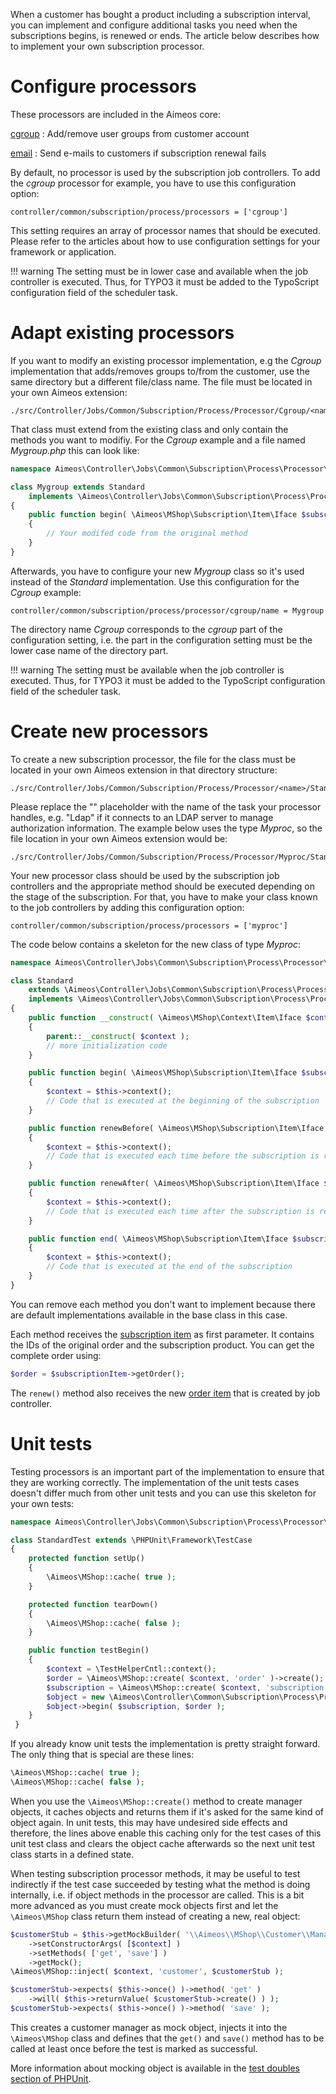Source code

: When a customer has bought a product including a subscription interval, you can implement and configure additional tasks you need when the subscriptions begins, is renewed or ends. The article below describes how to implement your own subscription processor.

# Configure processors

These processors are included in the Aimeos core:

[cgroup](https://github.com/aimeos/ai-controller-jobs/blob/master/src/Controller/Jobs/Common/Subscription/Process/Processor/Cgroup/Standard.php)
: Add/remove user groups from customer account

[email](https://github.com/aimeos/ai-client-html/blob/master/src/Controller/Jobs/Common/Subscription/Process/Processor/Email/Standard.php)
: Send e-mails to customers if subscription renewal fails

By default, no processor is used by the subscription job controllers. To add the *cgroup* processor for example, you have to use this configuration option:

```
controller/common/subscription/process/processors = ['cgroup']
```

This setting requires an array of processor names that should be executed. Please refer to the articles about how to use configuration settings for your framework or application.

!!! warning
    The setting must be in lower case and available when the job controller is executed. Thus, for TYPO3 it must be added to the TypoScript configuration field of the scheduler task.

# Adapt existing processors

If you want to modify an existing processor implementation, e.g the *Cgroup* implementation that adds/removes groups to/from the customer, use the same directory but a different file/class name. The file  must be located in your own Aimeos extension:

```
./src/Controller/Jobs/Common/Subscription/Process/Processor/Cgroup/<name>.php
```

That class must extend from the existing class and only contain the methods you want to modifiy. For the *Cgroup* example and a file named *Mygroup.php* this can look like:

```php
namespace Aimeos\Controller\Jobs\Common\Subscription\Process\Processor\Cgroup;

class Mygroup extends Standard
    implements \Aimeos\Controller\Jobs\Common\Subscription\Process\Processor\Iface
{
    public function begin( \Aimeos\MShop\Subscription\Item\Iface $subscription, \Aimeos\MShop\Order\Item\Iface $order )
    {
        // Your modifed code from the original method
    }
}
```

Afterwards, you have to configure your new *Mygroup* class so it's used instead of the *Standard* implementation. Use this configuration for the *Cgroup* example:

```
controller/common/subscription/process/processor/cgroup/name = Mygroup
```

The directory name *Cgroup* corresponds to the *cgroup* part of the configuration setting, i.e. the part in the configuration setting must be the lower case name of the directory part.

!!! warning
    The setting must be available when the job controller is executed. Thus, for TYPO3 it must be added to the TypoScript configuration field of the scheduler task.

# Create new processors

To create a new subscription processor, the file for the class must be located in your own Aimeos extension in that directory structure:

```
./src/Controller/Jobs/Common/Subscription/Process/Processor/<name>/Standard.php
```

Please replace the "<type>" placeholder with the name of the task your processor handles, e.g. "Ldap" if it connects to an LDAP server to manage authorization information. The example below uses the type *Myproc*, so the file location in your own Aimeos extension would be:

```
./src/Controller/Jobs/Common/Subscription/Process/Processor/Myproc/Standard.php
```

Your new processor class should be used by the subscription job controllers and the appropriate method should be executed depending on the stage of the subscription. For that, you have to make your class known to the job controllers by adding this configuration option:

```
controller/common/subscription/process/processors = ['myproc']
```

The code below contains a skeleton for the new class of type *Myproc*:

```php
namespace Aimeos\Controller\Jobs\Common\Subscription\Process\Processor\Myproc;

class Standard
    extends \Aimeos\Controller\Jobs\Common\Subscription\Process\Processor\Base
    implements \Aimeos\Controller\Jobs\Common\Subscription\Process\Processor\Iface
{
    public function __construct( \Aimeos\MShop\Context\Item\Iface $context )
    {
        parent::__construct( $context );
        // more initialization code
    }

    public function begin( \Aimeos\MShop\Subscription\Item\Iface $subscription, \Aimeos\MShop\Order\Item\Iface $order )
    {
        $context = $this->context();
        // Code that is executed at the beginning of the subscription
    }

    public function renewBefore( \Aimeos\MShop\Subscription\Item\Iface $subscription, \Aimeos\MShop\Order\Item\Iface $order )
    {
        $context = $this->context();
        // Code that is executed each time before the subscription is renewed
    }

    public function renewAfter( \Aimeos\MShop\Subscription\Item\Iface $subscription, \Aimeos\MShop\Order\Item\Iface $order )
    {
        $context = $this->context();
        // Code that is executed each time after the subscription is renewed
    }

    public function end( \Aimeos\MShop\Subscription\Item\Iface $subscription, \Aimeos\MShop\Order\Item\Iface $order )
    {
        $context = $this->context();
        // Code that is executed at the end of the subscription
    }
}
```

You can remove each method you don't want to implement because there are default implementations available in the base class in this case.

Each method receives the [subscription item](https://github.com/aimeos/aimeos-core/blob/master/src/MShop/Subscription/Item/Iface.php) as first parameter. It contains the IDs of the original order and the subscription product. You can get the complete order using:

```php
$order = $subscriptionItem->getOrder();
```

The `renew()` method also receives the new [order item](https://github.com/aimeos/aimeos-core/blob/master/src/MShop/Order/Item/Iface.php) that is created by job controller.

# Unit tests

Testing processors is an important part of the implementation to ensure that they are working correctly. The implementation of the unit tests cases doesn't differ much from other unit tests and you can use this skeleton for your own tests:

```php
namespace Aimeos\Controller\Jobs\Common\Subscription\Process\Processor\Myproc;

class StandardTest extends \PHPUnit\Framework\TestCase
{
    protected function setUp()
    {
        \Aimeos\MShop::cache( true );
    }

    protected function tearDown()
    {
        \Aimeos\MShop::cache( false );
    }

    public function testBegin()
    {
        $context = \TestHelperCntl::context();
        $order = \Aimeos\MShop::create( $context, 'order' )->create();
        $subscription = \Aimeos\MShop::create( $context, 'subscription' )->create();
        $object = new \Aimeos\Controller\Common\Subscription\Process\Processor\Myproc\Standard( $context );
        $object->begin( $subscription, $order );
    }
 }
```

If you already know unit tests the implementation is pretty straight forward. The only thing that is special are these lines:

```php
\Aimeos\MShop::cache( true );
\Aimeos\MShop::cache( false );
```

When you use the `\Aimeos\MShop::create()` method to create manager objects, it caches objects and returns them if it's asked for the same kind of object again. In unit tests, this may have undesired side effects and therefore, the lines above enable this caching only for the test cases of this unit test class and clears the object cache afterwards so the next unit test class starts in a defined state.

When testing subscription processor methods, it may be useful to test indirectly if the test case succeeded by testing what the method is doing internally, i.e. if object methods in the processor are called. This is a bit more advanced as you must create mock objects first and let the `\Aimeos\MShop` class return them instead of creating a new, real object:

```php
$customerStub = $this->getMockBuilder( '\\Aimeos\\MShop\\Customer\\Manager\\Standard' )
    ->setConstructorArgs( [$context] )
    ->setMethods( ['get', 'save'] )
    ->getMock();
\Aimeos\MShop::inject( $context, 'customer', $customerStub );

$customerStub->expects( $this->once() )->method( 'get' )
    ->will( $this->returnValue( $customerStub->create() ) );
$customerStub->expects( $this->once() )->method( 'save' );
```

This creates a customer manager as mock object, injects it into the `\Aimeos\MShop` class and defines that the `get()` and `save()` method has to be called at least once before the test is marked as successful.

More information about mocking object is available in the [test doubles section of PHPUnit](https://phpunit.de/manual/current/en/test-doubles.html).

### Goal of the exercise
Please print, exactly as given, the lines running from the beginning of the listing through the line containing "from customer account", omitting each picture.

### Written reply
Source code

: When a customer has bought a product including a subscription interval, you can implement and configure additional tasks you need when the subscriptions begins, is renewed or ends. The article below describes how to implement your own subscription processor.

# Configure processors

These processors are included in the Aimeos core:

[cgroup](https://github.com/aimeos/ai-controller-jobs/blob/master/src/Controller/Jobs/Common/Subscription/Process/Processor/Cgroup/Standard.php)
: Add/remove user groups from customer account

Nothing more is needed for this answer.